Eye-to-eye in design ethos
No doubt due to the influx of legacy hardware engineering skills and patents from buying the IBM ThinkPad brand, Lenovo laptops have consistently boasted excellent keyboards. Also key here is that Lenovo has shown a similar reverence for build quality to match the loving craftsmanship of the Moto X.

I mean, there's a reason why I, like many others I'm sure, salivated over rumors of a possible Lenovo buyout of BlackBerry a few months back. No matter how much you might knock the company's operating system and software, BlackBerry devices have always featured superb industrial design and a premium feel -- at least until the Z10, that is. If Lenovo could effectively cross-pollinate with Motorola in terms of design, we might very well see a force that Samsung, Apple, or even HTC wouldn't want to tangle with.

Motorola phone cameras are better than they used to be, but have lots of room to improve. Sarah Tew/CNET

Improved camera prowess
Motorola has made many attempts to create phones with enviable cameras. Unfortunately its past Droid Razr handsets were a real letdown in the image quality department and the more modern Moto X also snapped photos that failed to knock my socks off.

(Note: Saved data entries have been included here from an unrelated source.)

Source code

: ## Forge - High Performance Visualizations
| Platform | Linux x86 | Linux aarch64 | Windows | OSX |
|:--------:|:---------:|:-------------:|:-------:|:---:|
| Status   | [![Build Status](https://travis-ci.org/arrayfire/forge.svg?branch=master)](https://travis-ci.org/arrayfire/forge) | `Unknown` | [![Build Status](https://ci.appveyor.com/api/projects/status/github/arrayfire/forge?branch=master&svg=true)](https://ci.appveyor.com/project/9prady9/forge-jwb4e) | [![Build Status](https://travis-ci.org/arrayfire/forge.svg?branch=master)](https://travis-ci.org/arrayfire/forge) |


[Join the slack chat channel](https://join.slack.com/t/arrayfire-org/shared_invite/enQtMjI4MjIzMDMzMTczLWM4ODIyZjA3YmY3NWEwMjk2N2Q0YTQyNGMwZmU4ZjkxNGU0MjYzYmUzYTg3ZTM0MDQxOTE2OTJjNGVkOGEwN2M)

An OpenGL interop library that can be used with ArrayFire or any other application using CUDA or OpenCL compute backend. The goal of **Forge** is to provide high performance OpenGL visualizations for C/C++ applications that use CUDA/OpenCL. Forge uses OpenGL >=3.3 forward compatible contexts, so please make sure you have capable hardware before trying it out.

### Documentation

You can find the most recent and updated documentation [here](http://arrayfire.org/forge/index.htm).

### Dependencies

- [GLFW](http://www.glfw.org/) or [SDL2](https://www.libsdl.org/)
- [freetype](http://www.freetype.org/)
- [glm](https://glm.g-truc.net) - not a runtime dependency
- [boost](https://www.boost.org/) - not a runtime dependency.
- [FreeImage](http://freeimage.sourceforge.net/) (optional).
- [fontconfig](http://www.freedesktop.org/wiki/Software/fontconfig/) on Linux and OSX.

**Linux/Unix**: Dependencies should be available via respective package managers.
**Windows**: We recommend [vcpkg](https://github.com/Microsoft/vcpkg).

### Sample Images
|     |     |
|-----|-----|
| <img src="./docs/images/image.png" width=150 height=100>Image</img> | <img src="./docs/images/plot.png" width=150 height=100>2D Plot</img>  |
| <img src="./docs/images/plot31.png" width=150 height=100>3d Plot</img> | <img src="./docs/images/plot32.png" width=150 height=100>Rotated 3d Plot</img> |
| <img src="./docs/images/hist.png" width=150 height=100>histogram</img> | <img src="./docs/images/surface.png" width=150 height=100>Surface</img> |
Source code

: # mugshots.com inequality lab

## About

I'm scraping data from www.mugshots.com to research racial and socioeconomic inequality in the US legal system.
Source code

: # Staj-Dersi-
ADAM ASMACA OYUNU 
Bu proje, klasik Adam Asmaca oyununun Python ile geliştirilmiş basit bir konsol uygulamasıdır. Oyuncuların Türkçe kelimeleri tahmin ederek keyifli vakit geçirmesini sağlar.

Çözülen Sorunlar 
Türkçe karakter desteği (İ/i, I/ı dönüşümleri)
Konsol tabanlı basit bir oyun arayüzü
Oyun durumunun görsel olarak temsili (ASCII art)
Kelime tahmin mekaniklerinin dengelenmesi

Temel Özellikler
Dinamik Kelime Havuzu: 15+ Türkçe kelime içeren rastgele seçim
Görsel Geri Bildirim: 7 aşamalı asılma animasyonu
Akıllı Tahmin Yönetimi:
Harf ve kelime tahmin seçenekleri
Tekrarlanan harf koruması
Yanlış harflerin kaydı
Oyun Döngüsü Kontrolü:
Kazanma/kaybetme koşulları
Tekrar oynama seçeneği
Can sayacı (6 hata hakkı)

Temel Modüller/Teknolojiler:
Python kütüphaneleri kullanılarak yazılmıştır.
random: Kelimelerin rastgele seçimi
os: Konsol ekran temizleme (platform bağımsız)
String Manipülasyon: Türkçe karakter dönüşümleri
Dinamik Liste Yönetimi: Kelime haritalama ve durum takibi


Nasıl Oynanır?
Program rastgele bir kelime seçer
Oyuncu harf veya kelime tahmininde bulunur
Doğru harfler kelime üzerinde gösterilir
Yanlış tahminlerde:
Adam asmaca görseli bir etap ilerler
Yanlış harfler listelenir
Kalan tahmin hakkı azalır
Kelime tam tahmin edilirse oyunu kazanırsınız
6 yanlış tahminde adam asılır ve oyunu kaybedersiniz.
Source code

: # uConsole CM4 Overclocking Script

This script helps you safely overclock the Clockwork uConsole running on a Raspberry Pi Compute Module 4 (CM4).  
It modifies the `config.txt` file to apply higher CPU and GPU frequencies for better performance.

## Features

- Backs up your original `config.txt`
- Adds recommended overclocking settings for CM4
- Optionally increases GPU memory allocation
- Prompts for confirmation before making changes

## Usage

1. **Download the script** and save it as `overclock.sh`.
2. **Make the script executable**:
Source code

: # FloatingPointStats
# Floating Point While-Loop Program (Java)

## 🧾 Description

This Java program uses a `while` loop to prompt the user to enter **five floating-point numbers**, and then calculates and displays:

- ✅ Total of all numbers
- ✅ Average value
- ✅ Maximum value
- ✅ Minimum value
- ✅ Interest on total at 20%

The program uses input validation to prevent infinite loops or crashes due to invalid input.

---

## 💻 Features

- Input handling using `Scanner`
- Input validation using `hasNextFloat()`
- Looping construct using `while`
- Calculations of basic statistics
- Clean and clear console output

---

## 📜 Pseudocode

I have a feeling that's all about to change. Lenovo's upcoming Vibe Z should arrive wielding a camera with the sharpness of a crisp 13-megapixel sensor. It should be a welcome upgrade to the softer photos captured by the 10-megapixel sensor you'll find in Motorola's 2013 phone lineup.

A proven history of acquisition
I'm sure there are plenty of doubters out there who don't see Lenovo's acquisition of Motorola as being likely to lead to success. I, on the other hand, feel that Google's sale of Motorola to Lenovo isn't as troubling as it might sound. Lenovo's snap-up of the phone maker closely echoes a similar corporate purchase it made a decade ago, the company's buyout of IBM's PC business.

Like IBM and most notably its legendary ThinkPad laptop brand, Motorola is an American household name. I remember folks were dubious back then about Lenovo's chances of pulling the IBM PC unit merger off. Unlike in the cases of spectacular failures such as Palm's sale to HP, though, Lenovo has consistently shipped quality portable PCs year after year that I'd argue are certainly worthy of the vaunted ThinkPad moniker.

The drive to succeed
If there's one attribute Lenovo has in droves, it's ambition to capture a greater share of the US technology market. The company said in May of last year that it would find a way to sell its smartphones in America within a year. With this recent grab of Motorola, Lenovo appears to be right on track.

The fact that Lenovo is the fifth-largest smartphone vendor on the planet, with most of its sales in China, and that it just said it would snatch up IBM's server division for $2.3 billion, further speak to the tech giant's global aspirations with eyes keen on doing even more American business. Apple and Samsung, I think you'd best watch your back.